[Recorded data]
========

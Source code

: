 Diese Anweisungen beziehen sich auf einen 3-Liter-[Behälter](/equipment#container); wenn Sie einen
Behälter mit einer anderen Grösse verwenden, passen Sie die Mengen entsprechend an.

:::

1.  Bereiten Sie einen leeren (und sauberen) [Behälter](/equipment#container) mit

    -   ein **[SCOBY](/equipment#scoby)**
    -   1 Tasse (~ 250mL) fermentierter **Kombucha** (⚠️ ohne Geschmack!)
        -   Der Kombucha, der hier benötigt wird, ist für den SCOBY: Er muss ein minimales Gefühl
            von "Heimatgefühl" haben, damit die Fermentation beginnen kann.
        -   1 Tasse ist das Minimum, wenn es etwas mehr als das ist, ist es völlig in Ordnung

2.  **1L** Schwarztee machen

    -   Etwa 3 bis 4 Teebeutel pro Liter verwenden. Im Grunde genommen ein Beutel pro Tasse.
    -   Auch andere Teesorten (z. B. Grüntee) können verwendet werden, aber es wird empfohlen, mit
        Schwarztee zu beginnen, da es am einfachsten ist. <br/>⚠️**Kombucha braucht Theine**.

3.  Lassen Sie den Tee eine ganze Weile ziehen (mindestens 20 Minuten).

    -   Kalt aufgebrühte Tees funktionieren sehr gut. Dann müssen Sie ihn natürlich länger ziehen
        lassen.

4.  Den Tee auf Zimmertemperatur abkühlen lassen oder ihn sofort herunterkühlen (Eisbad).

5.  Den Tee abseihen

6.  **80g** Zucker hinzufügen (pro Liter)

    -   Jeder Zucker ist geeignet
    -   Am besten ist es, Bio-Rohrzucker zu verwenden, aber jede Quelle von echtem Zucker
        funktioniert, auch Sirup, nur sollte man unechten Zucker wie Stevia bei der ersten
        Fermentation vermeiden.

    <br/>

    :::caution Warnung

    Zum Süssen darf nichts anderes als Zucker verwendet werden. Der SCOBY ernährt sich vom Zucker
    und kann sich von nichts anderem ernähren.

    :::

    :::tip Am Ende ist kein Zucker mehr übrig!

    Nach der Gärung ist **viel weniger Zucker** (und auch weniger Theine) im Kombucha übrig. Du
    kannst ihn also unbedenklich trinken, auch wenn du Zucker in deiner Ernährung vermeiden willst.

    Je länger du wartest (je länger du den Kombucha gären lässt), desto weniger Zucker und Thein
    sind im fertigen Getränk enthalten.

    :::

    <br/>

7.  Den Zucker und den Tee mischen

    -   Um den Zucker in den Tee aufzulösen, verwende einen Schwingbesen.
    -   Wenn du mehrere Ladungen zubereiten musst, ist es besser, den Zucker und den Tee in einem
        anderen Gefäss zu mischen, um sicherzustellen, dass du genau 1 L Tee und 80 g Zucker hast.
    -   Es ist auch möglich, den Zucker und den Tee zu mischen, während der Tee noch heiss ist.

========

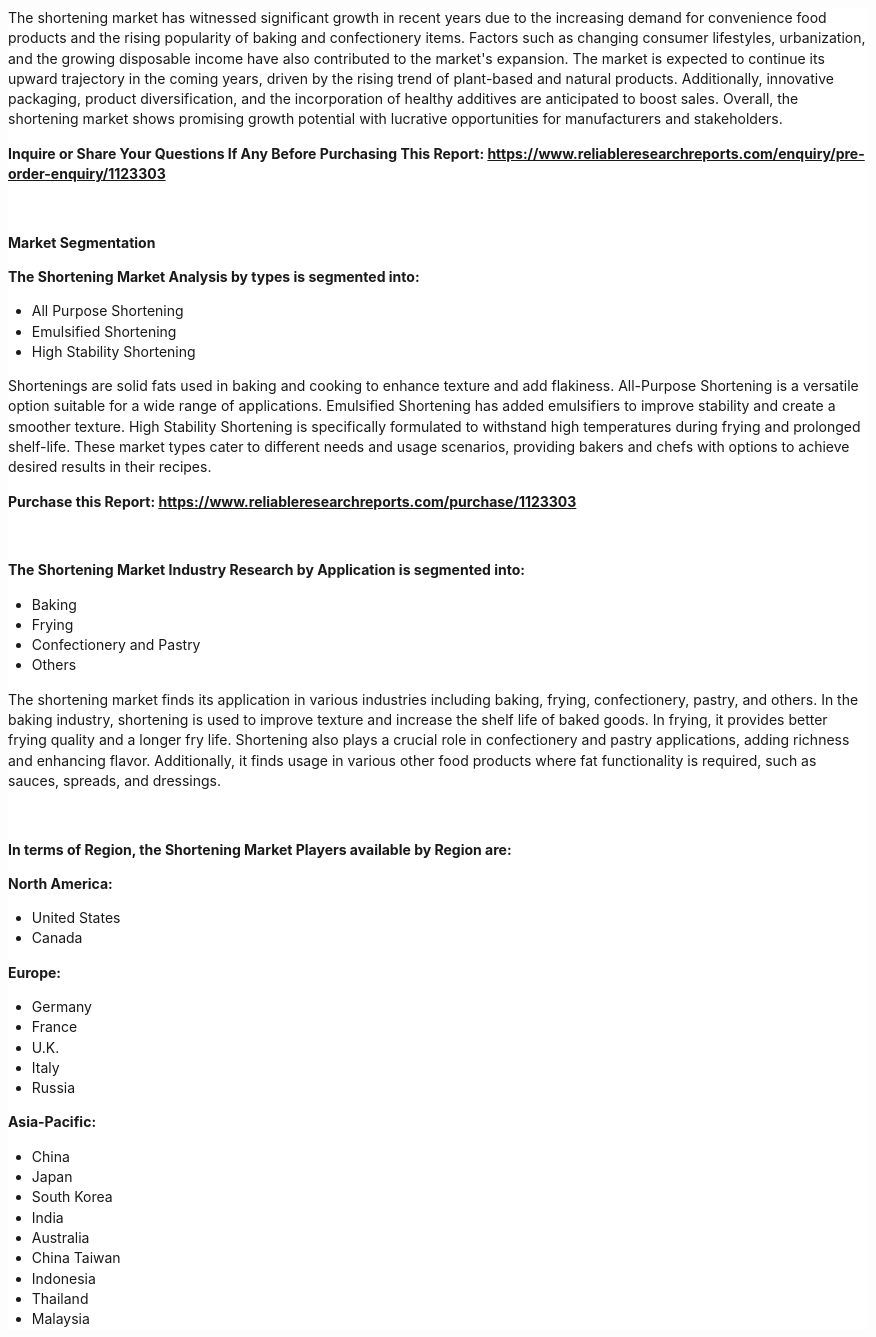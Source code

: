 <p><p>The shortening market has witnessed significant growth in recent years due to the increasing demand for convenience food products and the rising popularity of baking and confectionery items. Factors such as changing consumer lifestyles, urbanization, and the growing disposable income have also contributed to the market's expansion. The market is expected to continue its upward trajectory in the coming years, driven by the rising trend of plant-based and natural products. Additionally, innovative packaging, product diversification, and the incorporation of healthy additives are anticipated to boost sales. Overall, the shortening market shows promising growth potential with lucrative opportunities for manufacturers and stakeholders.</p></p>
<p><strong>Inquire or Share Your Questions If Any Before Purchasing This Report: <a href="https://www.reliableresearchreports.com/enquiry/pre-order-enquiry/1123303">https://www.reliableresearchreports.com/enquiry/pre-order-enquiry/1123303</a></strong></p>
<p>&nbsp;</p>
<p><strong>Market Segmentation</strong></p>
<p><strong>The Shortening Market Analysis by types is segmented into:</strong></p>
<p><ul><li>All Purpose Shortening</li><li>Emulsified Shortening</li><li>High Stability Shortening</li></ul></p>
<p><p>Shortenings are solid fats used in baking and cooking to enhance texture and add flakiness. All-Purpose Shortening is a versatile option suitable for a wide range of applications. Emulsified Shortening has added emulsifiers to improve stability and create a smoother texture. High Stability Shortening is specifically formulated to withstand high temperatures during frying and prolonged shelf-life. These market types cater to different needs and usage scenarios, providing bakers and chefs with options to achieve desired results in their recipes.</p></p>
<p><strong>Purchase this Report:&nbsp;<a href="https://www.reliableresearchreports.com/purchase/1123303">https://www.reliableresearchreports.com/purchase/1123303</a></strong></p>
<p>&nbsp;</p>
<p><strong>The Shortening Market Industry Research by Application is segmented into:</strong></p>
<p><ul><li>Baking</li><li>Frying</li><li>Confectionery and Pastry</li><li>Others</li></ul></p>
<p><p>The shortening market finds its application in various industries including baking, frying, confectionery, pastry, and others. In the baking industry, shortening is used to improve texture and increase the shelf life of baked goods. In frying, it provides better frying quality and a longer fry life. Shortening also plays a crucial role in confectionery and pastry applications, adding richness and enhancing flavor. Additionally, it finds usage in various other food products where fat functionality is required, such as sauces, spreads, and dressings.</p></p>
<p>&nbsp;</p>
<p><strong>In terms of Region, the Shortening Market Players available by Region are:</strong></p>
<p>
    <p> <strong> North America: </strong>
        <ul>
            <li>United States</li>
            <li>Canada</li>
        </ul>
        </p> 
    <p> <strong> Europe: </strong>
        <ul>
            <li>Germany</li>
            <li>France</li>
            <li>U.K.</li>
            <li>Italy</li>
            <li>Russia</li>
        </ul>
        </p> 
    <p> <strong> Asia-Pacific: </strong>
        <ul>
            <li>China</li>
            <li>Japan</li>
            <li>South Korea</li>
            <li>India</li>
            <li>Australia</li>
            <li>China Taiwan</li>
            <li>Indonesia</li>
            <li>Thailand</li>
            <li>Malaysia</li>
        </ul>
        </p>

========

**EXERCISE DESCRIPTION:** From the data above, copy each line with the string "verwenden" in it.

**REPLY:**
Behälter mit einer anderen Grösse verwenden, passen Sie die Mengen entsprechend an.
    -   Etwa 3 bis 4 Teebeutel pro Liter verwenden. Im Grunde genommen ein Beutel pro Tasse.
    -   Am besten ist es, Bio-Rohrzucker zu verwenden, aber jede Quelle von echtem Zucker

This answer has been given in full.